En grande section, les élèves peinent encore à calibrer leurs lettres, à maîtriser leur geste (tourner, freiner, s’arrêter), à suivre le sens d’un tracé et à se rapprocher de la forme attendue. Au regard des compétences très diverses des élèves, le professeur propose un entraînement différencié et régulier en agissant sur différentes variables (longueur de l’exercice, nature du support, épaisseur des rails du support mis à disposition). L’observation et l’accompagnement par l’enseignant de l’élève à la tâche permettent de répondre précisément à ses besoins. Dès que l’élève s’en montre capable, l’apprentissage de l’écriture cursive est encouragé et enseigné.
Organiser un espace d’écriture dans la classe a de nombreux avantages, notamment de permettre à certains élèves de s’isoler et de s’entraîner, en dehors de la leçon d’écriture, sur des supports variés : papier blanc ligné ou non, fiches effaçables, modèles à repasser. Mais ces activités en autonomie, qui visent un renforcement, ne remplacent pas la séance d’écriture menée par le professeur.
Le ministre de l’Éducation nationale et de la Jeunesse, Jean-Michel Blanquer »
Pauline Kergomard, au secours, il est devenu fou! Une folie douce, sans doute de type obsessionnelle avec une pointe de mégalomanie?
Alors, un rappel de Pauline Kergomard au »bon sens » ne devrait pas faire de mal. Dans son livre paru en 1886 ( « L’Education maternelle dans l’Ecole »), elle part de la circulaire du 22 juillet 1882 déjà évoquée: « les directrices d’écoles maternelles devraient se préoccuper beaucoup moins de livrer à l’école primaire des enfants avancés dans leur instruction que des enfants bien préparés à s’instruire. Tous les exercices de l’école maternelle seront réglés d’après ce principe général: ils doivent aider au développement des diverses facultés de l’enfant sans fatigue, sans contrainte, sans excès d’application« .

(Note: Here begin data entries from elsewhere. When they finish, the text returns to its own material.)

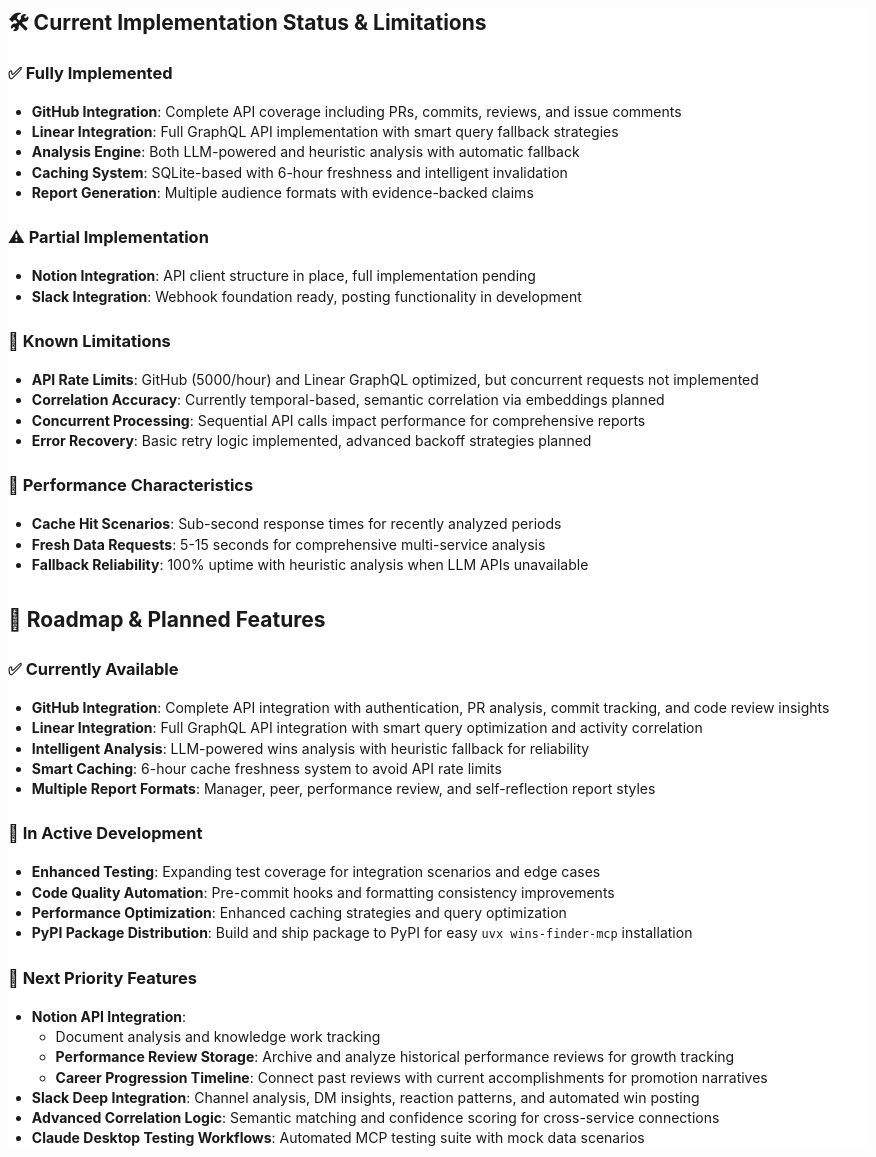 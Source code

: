 ## 🛠️ Current Implementation Status & Limitations

### ✅ **Fully Implemented**
- **GitHub Integration**: Complete API coverage including PRs, commits, reviews, and issue comments
- **Linear Integration**: Full GraphQL API implementation with smart query fallback strategies
- **Analysis Engine**: Both LLM-powered and heuristic analysis with automatic fallback
- **Caching System**: SQLite-based with 6-hour freshness and intelligent invalidation
- **Report Generation**: Multiple audience formats with evidence-backed claims

### ⚠️ **Partial Implementation**
- **Notion Integration**: API client structure in place, full implementation pending
- **Slack Integration**: Webhook foundation ready, posting functionality in development

### 🔧 **Known Limitations**
- **API Rate Limits**: GitHub (5000/hour) and Linear GraphQL optimized, but concurrent requests not implemented
- **Correlation Accuracy**: Currently temporal-based, semantic correlation via embeddings planned
- **Concurrent Processing**: Sequential API calls impact performance for comprehensive reports
- **Error Recovery**: Basic retry logic implemented, advanced backoff strategies planned

### 🎯 **Performance Characteristics**
- **Cache Hit Scenarios**: Sub-second response times for recently analyzed periods
- **Fresh Data Requests**: 5-15 seconds for comprehensive multi-service analysis
- **Fallback Reliability**: 100% uptime with heuristic analysis when LLM APIs unavailable

## 🎯 Roadmap & Planned Features

### ✅ **Currently Available**
- **GitHub Integration**: Complete API integration with authentication, PR analysis, commit tracking, and code review insights
- **Linear Integration**: Full GraphQL API integration with smart query optimization and activity correlation
- **Intelligent Analysis**: LLM-powered wins analysis with heuristic fallback for reliability
- **Smart Caching**: 6-hour cache freshness system to avoid API rate limits
- **Multiple Report Formats**: Manager, peer, performance review, and self-reflection report styles

### 🚧 **In Active Development**
- **Enhanced Testing**: Expanding test coverage for integration scenarios and edge cases
- **Code Quality Automation**: Pre-commit hooks and formatting consistency improvements
- **Performance Optimization**: Enhanced caching strategies and query optimization
- **PyPI Package Distribution**: Build and ship package to PyPI for easy `uvx wins-finder-mcp` installation

### 🔄 **Next Priority Features**  
- **Notion API Integration**: 
  - Document analysis and knowledge work tracking
  - **Performance Review Storage**: Archive and analyze historical performance reviews for growth tracking
  - **Career Progression Timeline**: Connect past reviews with current accomplishments for promotion narratives
- **Slack Deep Integration**: Channel analysis, DM insights, reaction patterns, and automated win posting
- **Advanced Correlation Logic**: Semantic matching and confidence scoring for cross-service connections
- **Claude Desktop Testing Workflows**: Automated MCP testing suite with mock data scenarios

Et Pauline Kergomard ajoute (page 178): « pour complaire aux parents, on soumet les pauvres petits à un travail prématuré qui paralyse l’essor de leurs facultés, arrête leur développement, tue leur curiosité intellectuelle et les condamne fatalement à une espèce de rachitisme moral et intellectuel« .
Le ministre actuel de l’Education nationale Jean-Michel Blanquer peut-il entendre cela? Non à la transformation de l’école maternelle en un pré-élémentaire »très primaire »!